In this second phase of the project, the collaborators will launch pilot water quality trades between farmers and public utilities in the Ohio River Basin.

Utilities or manufacturers that face high pollution control costs can buy nutrient reduction credits from farms with lower costs. Farms will be able to sell nitrogen and phosphorus, potentially generating greenhouse gas reduction credits from on-farm conservation practices that result in new income for their operations.

The Ohio River Basin is an area that spans 14 states, with phase-two of this project focusing on Ohio, Kentucky, Indiana, West Virginia, Pennsylvania, Tennessee, and Illinois. The overall goal of the collaborators is to improve water quality in the Ohio River Basin and reduce hypoxia in the Gulf of Mexico.

Farm Bureau partner

American Farmland Trust is also working with the Ohio Farm Bureau on the project.

Larry Antosch, senior director for program innovation and environmental policy for Ohio Farm Bureau Federation, said the project should move the EPRI-led Ohio River Basin nutrient trading project from concept to reality.

Water quality trading creates a market that pays participants for reducing the pollution they emit into watersheds. It creates a market that allows pollution sources that reduce their nutrient emissions or releases below an agreed upon baseline to generate credits to sell to point sources required to reduce their nutrient releases.
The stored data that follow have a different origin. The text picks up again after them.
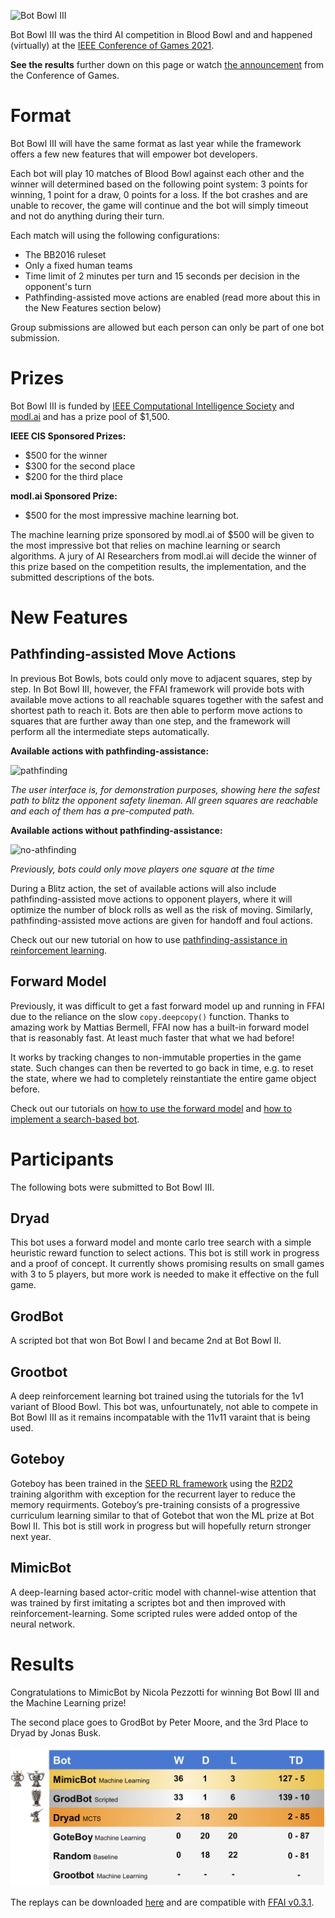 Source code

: ![Bot Bowl III](img/botbowl-iii.png?raw=true "Bot Bowl III")

Bot Bowl III was the third AI competition in Blood Bowl and and happened (virtually) at the [IEEE Conference of Games 2021](https://ieee-cog.org/2021/index.html). 

**See the results** further down on this page or watch [the announcement](https://youtu.be/A_7tgr3r5IA) from the Conference of Games.

# Format
Bot Bowl III will have the same format as last year while the framework offers a few new features that will empower bot developers. 

Each bot will play 10 matches of Blood Bowl against each other and the winner will determined based on the following point system:
3 points for winning, 1 point for a draw, 0 points for a loss. If the bot crashes and are unable to recover, the game will 
continue and the bot will simply timeout and not do anything during their turn.

Each match will using the following configurations:

- The BB2016 ruleset
- Only a fixed human teams
- Time limit of 2 minutes per turn and 15 seconds per decision in the opponent's turn
- Pathfinding-assisted move actions are enabled (read more about this in the New Features section below)

Group submissions are allowed but each person can only be part of one bot submission.

# Prizes
Bot Bowl III is funded by [IEEE Computational Intelligence Society](https://cis.ieee.org/) and [modl.ai](http://www.modl.ai) and has a prize pool of $1,500.

**IEEE CIS Sponsored Prizes:**
- $500 for the winner
- $300 for the second place
- $200 for the third place

**modl.ai Sponsored Prize:**
- $500 for the most impressive machine learning bot.

The machine learning prize sponsored by modl.ai of $500 will be given to the most impressive bot that relies on machine learning or search algorithms. A jury of AI Researchers from modl.ai will decide the winner of this prize based on the competition results, the implementation, and the submitted descriptions of the bots.

# New Features

## Pathfinding-assisted Move Actions
In previous Bot Bowls, bots could only move to adjacent squares, step by step. In Bot Bowl III, however, the FFAI framework 
will provide bots with available move actions to all reachable squares together with the safest and shortest path to reach it.
Bots are then able to perform move actions to squares that are further away than one step, and the framework will perform all 
the intermediate steps automatically. 

**Available actions with pathfinding-assistance:**

![pathfinding](img/pathfinding.png?raw=true "Pathfinding-assisted actions")

*The user interface is, for demonstration purposes, showing here the safest path to blitz the opponent safety lineman. All green squares are reachable and each of them has a pre-computed path.*

**Available actions without pathfinding-assistance:**

![no-athfinding](img/no-pathfinding.png?raw=true "Normal move actions")

*Previously, bots could only move players one square at the time*

During a Blitz action, the set of available actions will also include pathfinding-assisted move actions to opponent players, where it 
will optimize the number of block rolls as well as the risk of moving. Similarly, pathfinding-assisted move actions are given 
for handoff and foul actions.

Check out our new tutorial on how to use [pathfinding-assistance in reinforcement learning](a2c-pathfinding.md). 

## Forward Model
Previously, it was difficult to get a fast forward model up and running in FFAI due to the reliance on the slow ```copy.deepcopy()``` function. Thanks to amazing work by Mattias Bermell, FFAI now has a built-in forward model that is reasonably fast. At least much faster that what we had before!

It works by tracking changes to non-immutable properties in the game state. Such changes can then be reverted to go back in time, e.g. to reset the state, where we had to completely reinstantiate the entire game object before.

Check out our tutorials on [how to use the forward model](forward-model.md) and [how to implement a search-based bot](search-based.md).

# Participants

The following bots were submitted to Bot Bowl III.

## Dryad
This bot uses a forward model and monte carlo tree search with a simple heuristic reward function to select actions. This bot is still work in progress and a proof of concept. It currently shows promising results on small games with 3 to 5 players, but more work is needed to make it effective on the full game. 

## GrodBot
A scripted bot that won Bot Bowl I and became 2nd at Bot Bowl II.

## Grootbot
A deep reinforcement learning bot trained using the tutorials for the 1v1 variant of Blood Bowl. This bot was, unfourtunately, not able to compete in Bot Bowl III as it remains incompatable with the 11v11 varaint that is being used. 

## Goteboy
Goteboy has been trained in the [SEED RL framework](https://github.com/google-research/seed_rl) using the [R2D2](https://openreview.net/pdf?id=r1lyTjAqYX) training algorithm with exception for the recurrent layer to reduce the memory requirments. Goteboy’s pre-training consists of a progressive curriculum learning similar to that of Gotebot that won the ML prize at Bot Bowl II. This bot is still work in progress but will hopefully return stronger next year.

## MimicBot
A deep-learning based actor-critic model with channel-wise attention that was trained by first imitating a scriptes bot and then improved with reinforcement-learning. Some scripted rules were added ontop of the neural network.

# Results

Congratulations to MimicBot by Nicola Pezzotti for winning Bot Bowl III and the Machine Learning prize!

The second place goes to GrodBot by Peter Moore, and the 3rd Place to Dryad by Jonas Busk.

![Bot Bowl III Results](img/bot-bowl-iii-results.png?raw=true "Bot Bowl III Results")

The replays can be downloaded [here](https://drive.google.com/file/d/1Oz7nrBRTCwHIiqJDYF7m6j9kvMdpdSDl/view?usp=sharing) and are compatible with [FFAI v0.3.1](https://github.com/njustesen/ffai/releases/tag/v0.3.1).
Such point sources include public utilities or manufacturing operations.

Subsequently, participants are given a financial incentive to reduce their own pollution.

Pilot trades

In this phase of the project, American Farmland Trust will be to reaching out to local soil and water conservation district offices and other local contacts in pilot trade areas to locate and work with farmers willing to install conservation practices and sell the resulting credits to the participating utility companies.
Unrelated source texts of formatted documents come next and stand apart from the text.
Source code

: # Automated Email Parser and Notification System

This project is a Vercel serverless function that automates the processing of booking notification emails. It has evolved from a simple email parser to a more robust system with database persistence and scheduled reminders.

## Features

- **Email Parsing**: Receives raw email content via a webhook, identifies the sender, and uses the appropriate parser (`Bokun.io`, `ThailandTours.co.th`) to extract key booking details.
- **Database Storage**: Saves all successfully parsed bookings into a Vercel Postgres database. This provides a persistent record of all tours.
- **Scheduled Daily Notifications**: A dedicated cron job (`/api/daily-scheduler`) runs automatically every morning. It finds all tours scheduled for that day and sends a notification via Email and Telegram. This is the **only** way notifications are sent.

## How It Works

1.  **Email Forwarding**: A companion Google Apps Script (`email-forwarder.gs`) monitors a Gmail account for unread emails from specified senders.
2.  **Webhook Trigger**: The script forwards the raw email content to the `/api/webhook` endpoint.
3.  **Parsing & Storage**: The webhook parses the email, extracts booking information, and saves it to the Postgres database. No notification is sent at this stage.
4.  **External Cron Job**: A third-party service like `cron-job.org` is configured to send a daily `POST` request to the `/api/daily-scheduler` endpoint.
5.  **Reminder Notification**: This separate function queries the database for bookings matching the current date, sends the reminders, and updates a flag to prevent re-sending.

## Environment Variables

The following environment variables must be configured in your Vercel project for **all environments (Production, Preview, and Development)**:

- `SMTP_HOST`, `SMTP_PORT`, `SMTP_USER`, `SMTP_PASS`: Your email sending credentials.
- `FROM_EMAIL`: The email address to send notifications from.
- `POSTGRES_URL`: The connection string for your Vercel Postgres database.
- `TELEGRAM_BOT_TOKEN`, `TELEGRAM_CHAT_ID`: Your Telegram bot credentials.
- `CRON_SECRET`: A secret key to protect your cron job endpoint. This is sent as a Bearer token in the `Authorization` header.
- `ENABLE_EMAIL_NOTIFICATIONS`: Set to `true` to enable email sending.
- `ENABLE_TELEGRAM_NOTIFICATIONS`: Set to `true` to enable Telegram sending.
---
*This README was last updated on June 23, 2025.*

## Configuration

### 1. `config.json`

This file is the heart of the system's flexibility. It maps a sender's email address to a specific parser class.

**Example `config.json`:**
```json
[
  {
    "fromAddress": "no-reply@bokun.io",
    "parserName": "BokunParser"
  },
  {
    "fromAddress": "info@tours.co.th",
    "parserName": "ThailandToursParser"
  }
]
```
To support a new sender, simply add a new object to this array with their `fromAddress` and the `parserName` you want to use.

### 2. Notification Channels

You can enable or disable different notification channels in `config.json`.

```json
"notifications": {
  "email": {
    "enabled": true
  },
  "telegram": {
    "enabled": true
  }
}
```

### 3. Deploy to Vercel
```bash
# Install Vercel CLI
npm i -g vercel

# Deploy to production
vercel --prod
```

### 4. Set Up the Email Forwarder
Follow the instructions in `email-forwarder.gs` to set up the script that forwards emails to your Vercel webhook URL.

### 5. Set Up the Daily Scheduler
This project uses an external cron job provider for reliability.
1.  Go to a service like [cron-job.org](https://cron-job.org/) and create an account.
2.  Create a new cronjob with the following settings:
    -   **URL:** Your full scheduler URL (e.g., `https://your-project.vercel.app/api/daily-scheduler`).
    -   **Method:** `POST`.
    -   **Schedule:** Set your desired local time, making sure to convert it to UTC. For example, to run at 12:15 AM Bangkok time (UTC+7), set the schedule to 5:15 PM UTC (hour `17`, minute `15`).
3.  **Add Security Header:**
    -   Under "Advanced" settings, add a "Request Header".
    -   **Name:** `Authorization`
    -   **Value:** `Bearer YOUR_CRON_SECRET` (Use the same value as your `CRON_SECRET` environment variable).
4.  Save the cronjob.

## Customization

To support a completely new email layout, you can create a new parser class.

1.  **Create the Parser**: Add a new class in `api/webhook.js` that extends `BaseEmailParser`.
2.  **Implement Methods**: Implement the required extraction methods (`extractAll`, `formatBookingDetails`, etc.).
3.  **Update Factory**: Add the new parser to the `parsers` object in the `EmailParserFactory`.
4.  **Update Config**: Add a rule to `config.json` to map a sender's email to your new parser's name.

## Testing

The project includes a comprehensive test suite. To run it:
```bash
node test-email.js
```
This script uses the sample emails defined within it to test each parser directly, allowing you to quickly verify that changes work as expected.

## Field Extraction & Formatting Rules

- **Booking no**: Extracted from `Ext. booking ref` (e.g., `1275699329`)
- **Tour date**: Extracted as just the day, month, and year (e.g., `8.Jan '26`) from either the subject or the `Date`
The trust and Ohio Farm Bureau are also chairing the agricultural stakeholder committee that will provide feedback on the market structure.

This project will address point-source emissions and non-point-source emissions, including agricultural runoff.

Hypoxia in the Gulf

The Ohio River Basin contributes about 35 percent of the water flowing down the Mississippi River into the Gulf of Mexico. While agriculture is not the sole water pollution contributor in the Mississippi River basin, it is thought to contribute up to 65 percent of the nitrogen and phosphorous sediments that cause hypoxia in the Gulf of Mexico, with the Ohio River a significant contributor of agricultural sediments into the Mississippi River basin.

Gulf hypoxia is a process in which an area of ocean loses oxygen and subsequently the ability to support life. These areas, known as dead zones, are attributed to man-made pollution, particularly fertilizer runoff from households, manufacturing, industrial and other processing, and agriculture.

Other players

American Farmland Trust (AFT) is collaborating with the project lead, Electric Power Research Institute (EPRI), along with Hunton & Williams LLP, the University of California at Santa Barbara, and Kieser and Associates, LLC.

American Electric Power and Duke Energy are contributing an additional $400,000 for a phase-two total of $1.4 million.

The project also receives regional support from the Ohio Farm Bureau Federation, Miami Conservancy District in Ohio, and the Ohio River Valley Sanitation Commission.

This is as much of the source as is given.